DIRECTIONS - Scan the data for lines with "organización" and report the count by itself.

DATASET EXTRACT -

"""

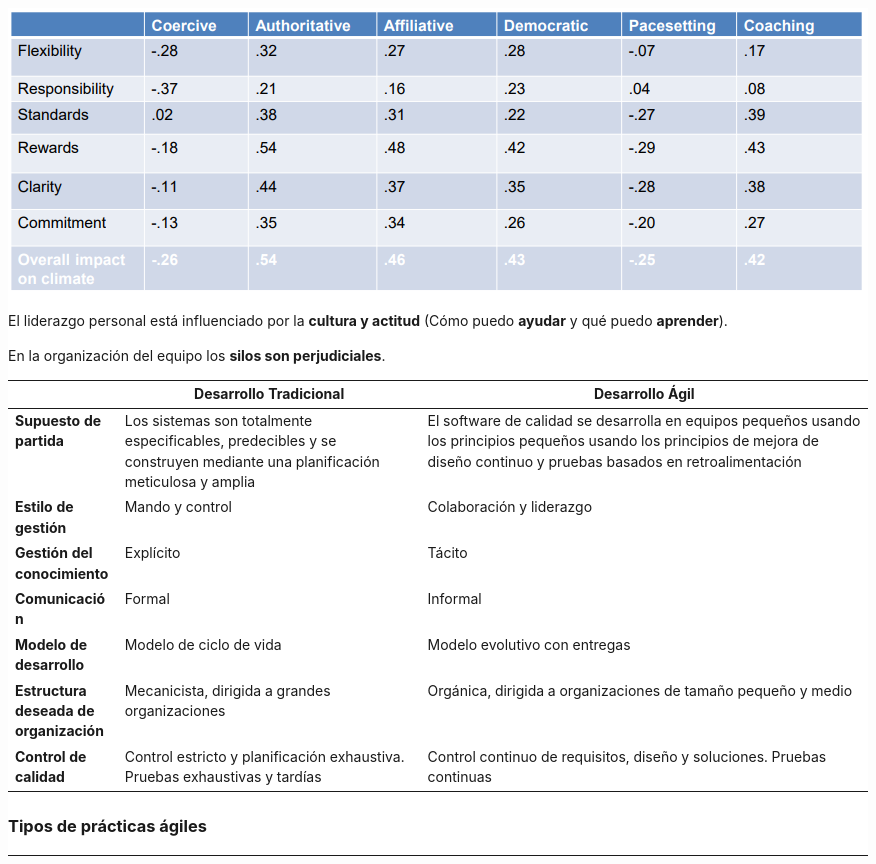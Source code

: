 ![](../attachments/Clipboard_2021-01-21-19-11-09.png)

El liderazgo personal está influenciado por la **cultura y actitud** (Cómo puedo **ayudar** y qué puedo **aprender**).

En la organización del equipo los **silos son perjudiciales**.

||Desarrollo Tradicional|Desarrollo Ágil|
|---|---|---|
|**Supuesto de partida**|Los sistemas son totalmente especificables, predecibles y se construyen mediante una planificación meticulosa y amplia|El software de calidad se desarrolla en equipos pequeños usando los principios pequeños usando los principios de mejora de diseño continuo y pruebas basados en retroalimentación|
|**Estilo de gestión**|Mando y control|Colaboración y liderazgo|
|**Gestión del conocimiento**|Explícito|Tácito|
|**Comunicación**|Formal|Informal|
|**Modelo de desarrollo**|Modelo de ciclo de vida|Modelo evolutivo con entregas|
|**Estructura deseada de organización**|Mecanicista, dirigida a grandes organizaciones|Orgánica, dirigida a organizaciones de tamaño pequeño y medio|
|**Control de calidad**|Control estricto y planificación exhaustiva. Pruebas exhaustivas y tardías|Control continuo de requisitos, diseño y soluciones. Pruebas continuas|

### Tipos de prácticas ágiles

***
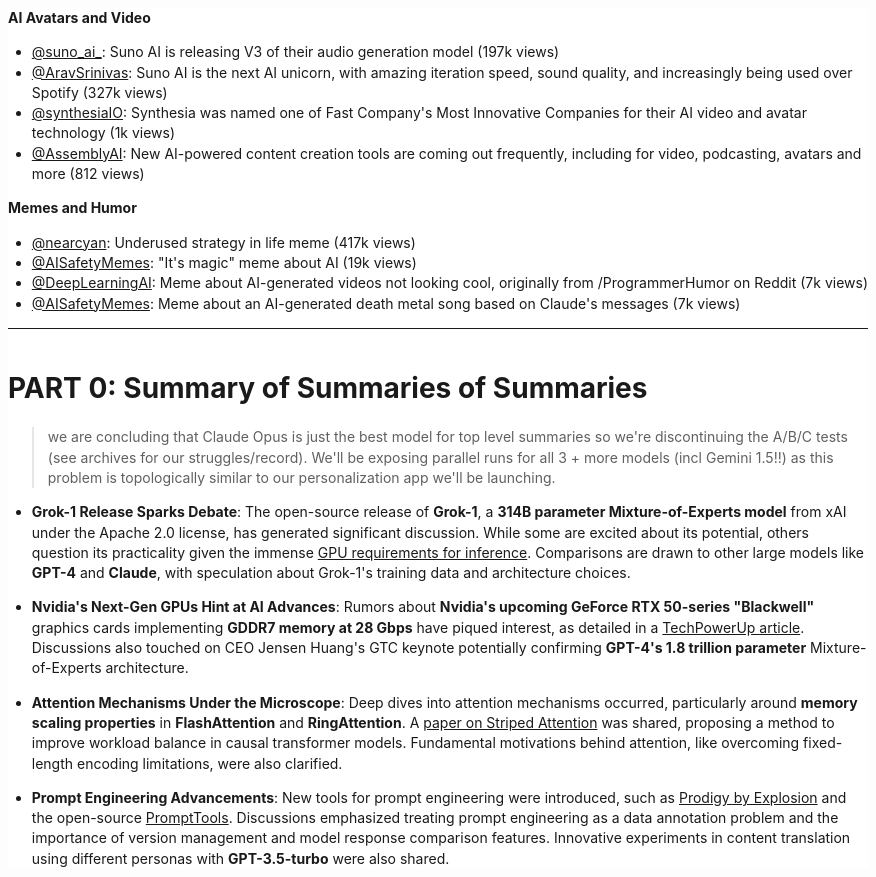 **AI Avatars and Video**

- [@suno_ai_](https://twitter.com/suno_ai_/status/1770126482762830028): Suno AI is releasing V3 of their audio generation model (197k views)
- [@AravSrinivas](https://twitter.com/AravSrinivas/status/1770128084999758130): Suno AI is the next AI unicorn, with amazing iteration speed, sound quality, and increasingly being used over Spotify (327k views)
- [@synthesiaIO](https://twitter.com/synthesiaIO/status/1770072341516578938): Synthesia was named one of Fast Company's Most Innovative Companies for their AI video and avatar technology (1k views)
- [@AssemblyAI](https://twitter.com/AssemblyAI/status/1770091564611592596): New AI-powered content creation tools are coming out frequently, including for video, podcasting, avatars and more (812 views)

**Memes and Humor**

- [@nearcyan](https://twitter.com/nearcyan/status/1770005990479716488): Underused strategy in life meme (417k views)
- [@AISafetyMemes](https://twitter.com/AISafetyMemes/status/1770106516261245365): "It's magic" meme about AI (19k views)
- [@DeepLearningAI](https://twitter.com/DeepLearningAI/status/1770193527852421173): Meme about AI-generated videos not looking cool, originally from /ProgrammerHumor on Reddit (7k views)
- [@AISafetyMemes](https://twitter.com/AISafetyMemes/status/1770096738285801878): Meme about an AI-generated death metal song based on Claude's messages (7k views)

---

# PART 0: Summary of Summaries of Summaries

> we are concluding that Claude Opus is just the best model for top level summaries so we're discontinuing the A/B/C tests (see archives for our struggles/record). We'll be exposing parallel runs for all 3 + more models (incl Gemini 1.5!!) as this problem is topologically similar to our personalization app we'll be launching.

- **Grok-1 Release Sparks Debate**: The open-source release of **Grok-1**, a **314B parameter Mixture-of-Experts model** from xAI under the Apache 2.0 license, has generated significant discussion. While some are excited about its potential, others question its practicality given the immense [GPU requirements for inference](https://github.com/xai-org/grok-1). Comparisons are drawn to other large models like **GPT-4** and **Claude**, with speculation about Grok-1's training data and architecture choices.

- **Nvidia's Next-Gen GPUs Hint at AI Advances**: Rumors about **Nvidia's upcoming GeForce RTX 50-series "Blackwell"** graphics cards implementing **GDDR7 memory at 28 Gbps** have piqued interest, as detailed in a [TechPowerUp article](https://www.techpowerup.com/320185/nvidia-geforce-rtx-50-series-blackwell-to-use-28-gbps-gddr7-memory-speed). Discussions also touched on CEO Jensen Huang's GTC keynote potentially confirming **GPT-4's 1.8 trillion parameter** Mixture-of-Experts architecture.

- **Attention Mechanisms Under the Microscope**: Deep dives into attention mechanisms occurred, particularly around **memory scaling properties** in **FlashAttention** and **RingAttention**. A [paper on Striped Attention](https://arxiv.org/abs/2311.09431) was shared, proposing a method to improve workload balance in causal transformer models. Fundamental motivations behind attention, like overcoming fixed-length encoding limitations, were also clarified.

- **Prompt Engineering Advancements**: New tools for prompt engineering were introduced, such as [Prodigy by Explosion](https://prodi.gy/features/prompt-engineering) and the open-source [PromptTools](https://github.com/hegelai/prompttools). Discussions emphasized treating prompt engineering as a data annotation problem and the importance of version management and model response comparison features. Innovative experiments in content translation using different personas with **GPT-3.5-turbo** were also shared.
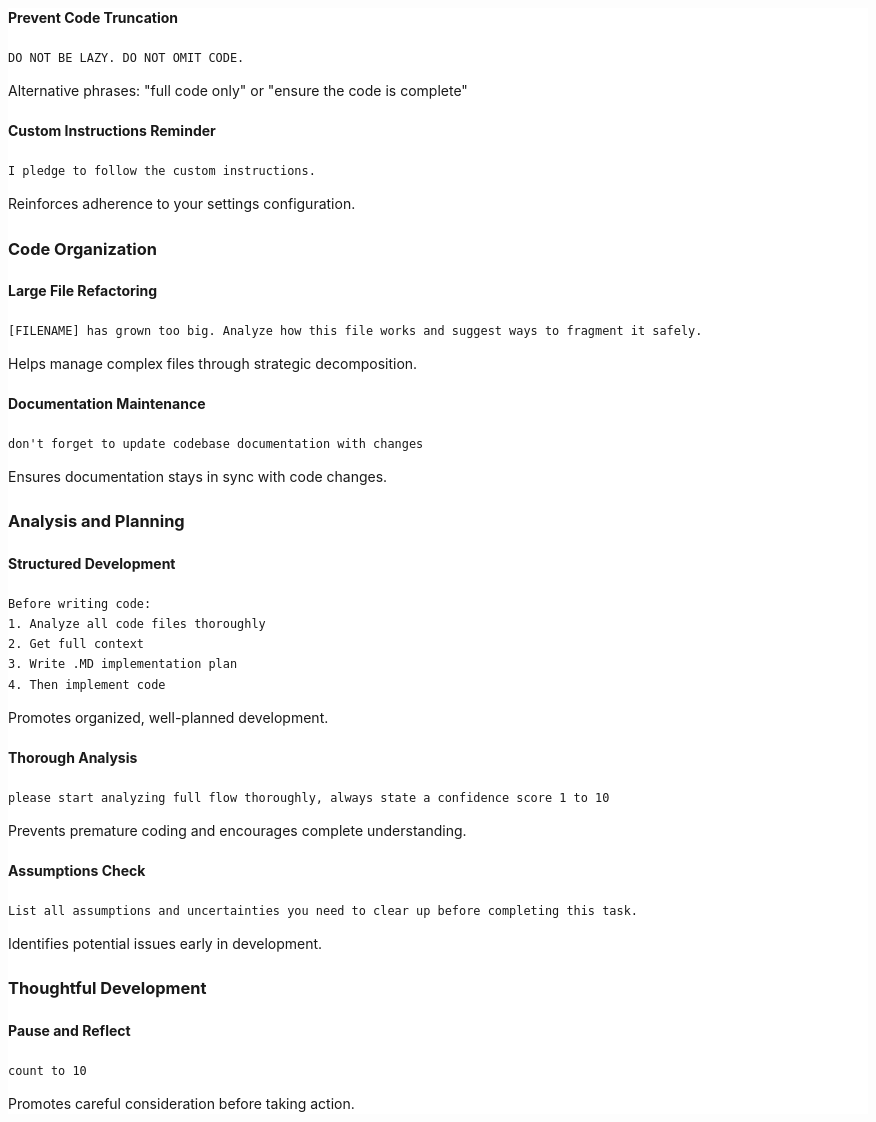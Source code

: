 #### Prevent Code Truncation
```
DO NOT BE LAZY. DO NOT OMIT CODE.
```
Alternative phrases: "full code only" or "ensure the code is complete"

#### Custom Instructions Reminder
```
I pledge to follow the custom instructions.
```
Reinforces adherence to your settings configuration.

### Code Organization

#### Large File Refactoring
```
[FILENAME] has grown too big. Analyze how this file works and suggest ways to fragment it safely.
```
Helps manage complex files through strategic decomposition.

#### Documentation Maintenance
```
don't forget to update codebase documentation with changes
```
Ensures documentation stays in sync with code changes.

### Analysis and Planning

#### Structured Development
```
Before writing code:
1. Analyze all code files thoroughly
2. Get full context
3. Write .MD implementation plan
4. Then implement code
```
Promotes organized, well-planned development.

#### Thorough Analysis
```
please start analyzing full flow thoroughly, always state a confidence score 1 to 10
```
Prevents premature coding and encourages complete understanding.

#### Assumptions Check
```
List all assumptions and uncertainties you need to clear up before completing this task.
```
Identifies potential issues early in development.

### Thoughtful Development

#### Pause and Reflect
```
count to 10
```
Promotes careful consideration before taking action.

"""

RESPONSE AREA - 2